*** Opening Source material ***
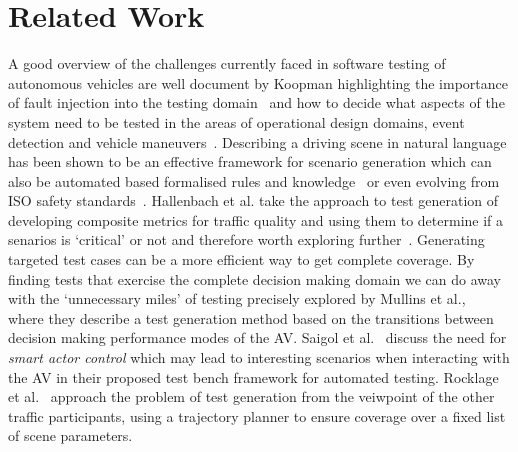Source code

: \documentclass[letterpaper, 10 pt, journal, twoside]{IEEEtran}
\begin{document}



\section{Related Work}

A good overview of the challenges currently faced in software testing of autonomous vehicles are well document by Koopman highlighting the importance of fault injection into the testing domain~\cite{Koopman2016} and how to decide what aspects of the system need to be tested in the areas of operational design domains, event detection and vehicle maneuvers~\cite{Koopman2019}. 
%
Describing a driving scene in natural language has been shown to be an effective framework for scenario generation which can also be automated based formalised rules and knowledge~\cite{Bagschik2018} or even evolving from ISO safety standards~\cite{Menzel2018}. 
%
Hallenbach et al. take the approach to test generation of developing composite metrics for traffic quality and using them to determine if a senarios is `critical' or not and therefore worth exploring further~\cite{Hallerbach2018}. 
%
Generating targeted test cases can be a more efficient way to get complete coverage. By finding tests that exercise the complete decision making domain we can do away with the `unnecessary miles' of testing precisely explored by Mullins et al.,~\cite{Mullins2018} where they describe a test generation method based on the transitions between decision making performance modes of the AV. 
%
Saigol et al.~\cite{Saigol2018} discuss the need for \textit{smart actor control} which may lead to interesting scenarios when interacting with the AV in their proposed test bench framework for automated testing. 
%
Rocklage et al.~\cite{Rocklage2017} approach the problem of test generation from the veiwpoint of the other traffic participants, using a trajectory planner to ensure coverage over a fixed list of scene parameters.

\end{document}
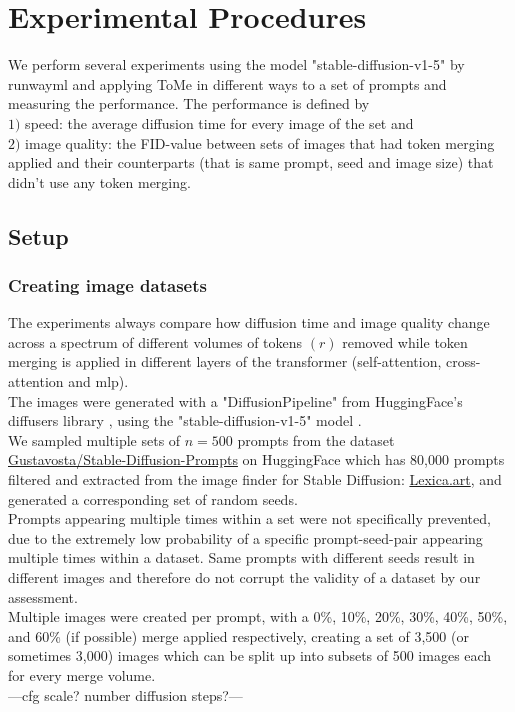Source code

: \section{Experimental Procedures}
We perform several experiments using the model "stable-diffusion-v1-5" by runwayml \cite{Rombach_2022_CVPR} and applying ToMe in different ways to a set of prompts and measuring the performance.
The performance is defined by\\ 
\(1)\) speed: the average diffusion time for every image of the set and\\
\(2)\) image quality: the FID-value between sets of images that had token merging applied and their counterparts (that is same prompt, seed and image size) that didn't use any token merging.



\subsection{Setup}
\subsubsection*{Creating image datasets}
The experiments always compare how diffusion time and image quality change across a spectrum of different volumes of tokens \((r)\) removed while token merging is applied in different layers of the transformer (self-attention, cross-attention and mlp).\\
The images were generated with a "DiffusionPipeline" from HuggingFace's diffusers library \cite{von-platen-etal-2022-diffusers}, using the "stable-diffusion-v1-5" model \cite{Rombach_2022_CVPR}.\\
We sampled multiple sets of \(n=500\) prompts from the dataset \href{https://huggingface.co/datasets/Gustavosta/Stable-Diffusion-Prompts}{Gustavosta/Stable-Diffusion-Prompts} on HuggingFace which has 80,000 prompts filtered and extracted from the image finder for Stable Diffusion: \href{https://lexica.art}{Lexica.art}, and generated a corresponding set of random seeds.\\ 
Prompts appearing multiple times within a set were not specifically prevented, due to the extremely low probability of a specific prompt-seed-pair appearing multiple times within a dataset. Same prompts with different seeds result in different images and therefore do not corrupt the validity of a dataset by our assessment.\\
Multiple images were created per prompt, with a 0\%, 10\%, 20\%, 30\%, 40\%, 50\%, and 60\% (if possible) merge applied respectively, creating a set of 3,500 (or sometimes 3,000) images which can be split up into subsets of 500 images each for every merge volume.\\
---cfg scale? number diffusion steps?---



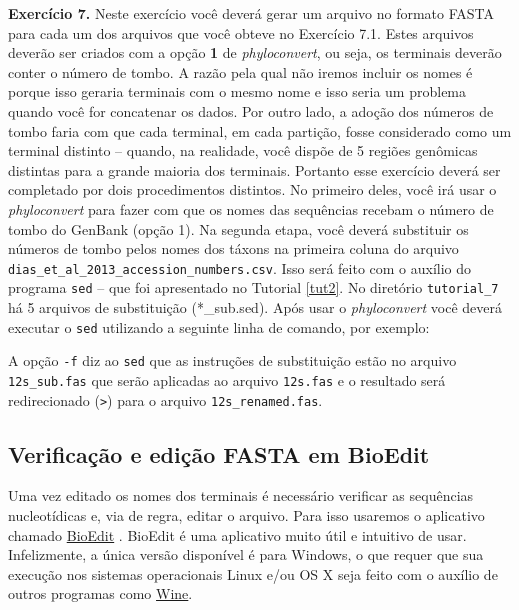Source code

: \begin{refsection}
\begin{blackBlock}{\textbf{Exercício 7.}}
Neste exercício você deverá gerar um arquivo no formato FASTA para cada um dos arquivos que você obteve no Exercício 7.1. Estes arquivos deverão ser criados com a opção \textbf{1} de \textit{phyloconvert}, ou seja, os terminais deverão conter o número de tombo. A razão pela qual não iremos incluir os nomes é porque isso geraria terminais com o mesmo nome e isso seria um problema quando você for concatenar os dados. Por outro lado, a adoção dos números de tombo faria com que cada terminal, em cada partição, fosse considerado como um terminal distinto -- quando, na realidade, você dispõe de 5 regiões genômicas distintas para a grande maioria dos terminais. Portanto esse exercício deverá ser completado por dois procedimentos distintos. No primeiro deles, você irá usar o \textit{phyloconvert} para fazer com que os nomes das sequências recebam o número de tombo do GenBank (opção 1). Na segunda etapa, você deverá substituir os números de tombo pelos nomes dos táxons na primeira coluna do arquivo \texttt{dias\_et\_al\_2013\_accession\_numbers.csv}. Isso será feito com o auxílio do programa \texttt{sed} -- que foi apresentado no Tutorial \ref{tut2}. No diretório \texttt{tutorial\_7} há 5 arquivos de substituição (*\_sub.sed). Após usar o \textit{phyloconvert} você deverá executar o \texttt{sed} utilizando a seguinte linha de comando, por exemplo:\\

\end{blackBlock}

A opção \texttt{-f} diz ao \texttt{sed} que as instruções de substituição estão no arquivo \texttt{12s\_sub.fas} que serão aplicadas ao arquivo \texttt{12s.fas} e o resultado será redirecionado (\texttt{>}) para o arquivo \texttt{12s\_renamed.fas}.

\subsection{Verificação e edição FASTA em BioEdit}\label{tut7:handling_files:bioedit}

Uma vez editado os nomes dos terminais é necessário verificar as sequências nucleotídicas e, via de regra, editar o arquivo. Para isso usaremos o aplicativo chamado \href{http://www.mbio.ncsu.edu/bioedit/bioedit.html}{BioEdit} \parencite{Hall_1999}. BioEdit é uma aplicativo muito útil e intuitivo de usar. Infelizmente, a única versão disponível é  para Windows, o que requer que sua execução nos sistemas operacionais Linux e/ou OS X seja feito com o auxílio de outros programas como \href{http://www.winehq.org/}{Wine}.\\


\end{refsection}
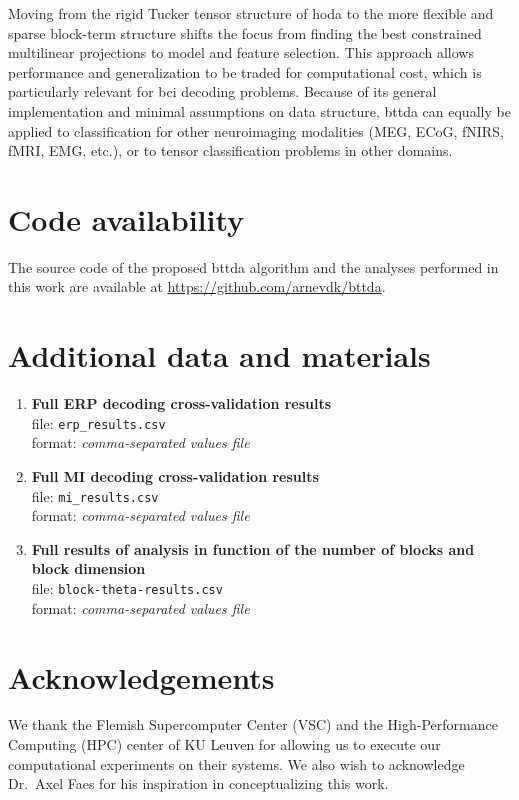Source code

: \documentclass[twocolumn]{article}
\begin{document}
Moving from the rigid Tucker tensor structure of \ac{hoda} to the more flexible
and sparse block-term structure shifts the focus from finding the best constrained
multilinear projections to model and feature selection.
This approach allows performance and generalization to be traded for computational cost,
which is particularly relevant for \ac{bci} decoding problems.
Because of its general implementation and minimal assumptions on data structure,
\ac{bttda} can equally be applied to classification for other neuroimaging modalities
(MEG, ECoG, fNIRS, fMRI, EMG, etc.), or to tensor classification problems in other
domains.

\section*{Code availability}

The source code of the proposed \ac{bttda} algorithm and the analyses performed in
this work are available at \url{https://github.com/arnevdk/bttda}.

\section*{Additional data and materials}
\begin{enumerate}
	\item\textbf{Full ERP decoding cross-validation results} \\
	file: \texttt{erp\_results.csv}\\
	format: \textit{comma-separated values file}
	\label{item:add/erp-results}
	\item\textbf{Full MI decoding cross-validation results} \\
	file: \texttt{mi\_results.csv}\\
	format: \textit{comma-separated values file}
	\label{item:add/mi-results}
	\item\textbf{Full results of analysis in function of the number of blocks and block dimension}\\
	file: \texttt{block-theta-results.csv}\\
	format: \textit{comma-separated values file}
	\label{item:add/blocks}
\end{enumerate}

\section*{Acknowledgements}
We thank the Flemish Supercomputer Center (VSC) and the High-Performance
Computing (HPC) center of KU Leuven for allowing us to execute our
computational experiments on their systems.
We also wish to acknowledge Dr.\ Axel Faes for his inspiration in
conceptualizing this work.
\end{document}
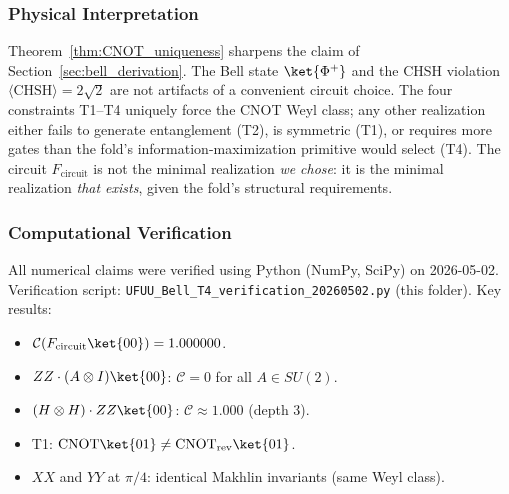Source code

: \subsubsection*{Physical Interpretation}

Theorem~\ref{thm:CNOT_uniqueness} sharpens the claim of
Section~\ref{sec:bell_derivation}. The Bell state $\ket{\Phi^+}$
and the CHSH violation $\langle\mathrm{CHSH}\rangle = 2\sqrt{2}$
are not artifacts of a convenient circuit choice. The four constraints
T1--T4 uniquely force the CNOT Weyl class; any other realization
either fails to generate entanglement (T2), is symmetric (T1), or
requires more gates than the fold's information-maximization primitive
would select (T4). The circuit $F_{\mathrm{circuit}}$ is not the
minimal realization \emph{we chose}: it is the minimal realization
\emph{that exists}, given the fold's structural requirements.

\subsubsection*{Computational Verification}

All numerical claims were verified using Python (NumPy, SciPy) on
2026-05-02. Verification script:
\texttt{UFUU\_Bell\_T4\_verification\_20260502.py} (this folder).
Key results:
\begin{itemize}
    \item $\mathcal{C}(F_{\mathrm{circuit}}\ket{00}) = 1.000000$.
    \item $ZZ\cdot(A\otimes I)\ket{00}$: $\mathcal{C} = 0$ for all $A \in SU(2)$.
    \item $(H\otimes H)\cdot ZZ\ket{00}$: $\mathcal{C} \approx 1.000$ (depth 3).
    \item T1: $\mathrm{CNOT}\ket{01} \neq \mathrm{CNOT}_{\mathrm{rev}}\ket{01}$.
    \item $XX$ and $YY$ at $\pi/4$: identical Makhlin invariants (same Weyl class).
\end{itemize}

%
%
%

%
*** Closing Source material ***
About this task:
Reproduce exactly the entries above, limited to the lines from the one with "The experiments always" through the one with "Prompts appearing multiple", both included.

Result of this task:
The experiments always compare how diffusion time and image quality change across a spectrum of different volumes of tokens \((r)\) removed while token merging is applied in different layers of the transformer (self-attention, cross-attention and mlp).\\
The images were generated with a "DiffusionPipeline" from HuggingFace's diffusers library \cite{von-platen-etal-2022-diffusers}, using the "stable-diffusion-v1-5" model \cite{Rombach_2022_CVPR}.\\
We sampled multiple sets of \(n=500\) prompts from the dataset \href{https://huggingface.co/datasets/Gustavosta/Stable-Diffusion-Prompts}{Gustavosta/Stable-Diffusion-Prompts} on HuggingFace which has 80,000 prompts filtered and extracted from the image finder for Stable Diffusion: \href{https://lexica.art}{Lexica.art}, and generated a corresponding set of random seeds.\\ 
Prompts appearing multiple times within a set were not specifically prevented, due to the extremely low probability of a specific prompt-seed-pair appearing multiple times within a dataset. Same prompts with different seeds result in different images and therefore do not corrupt the validity of a dataset by our assessment.\\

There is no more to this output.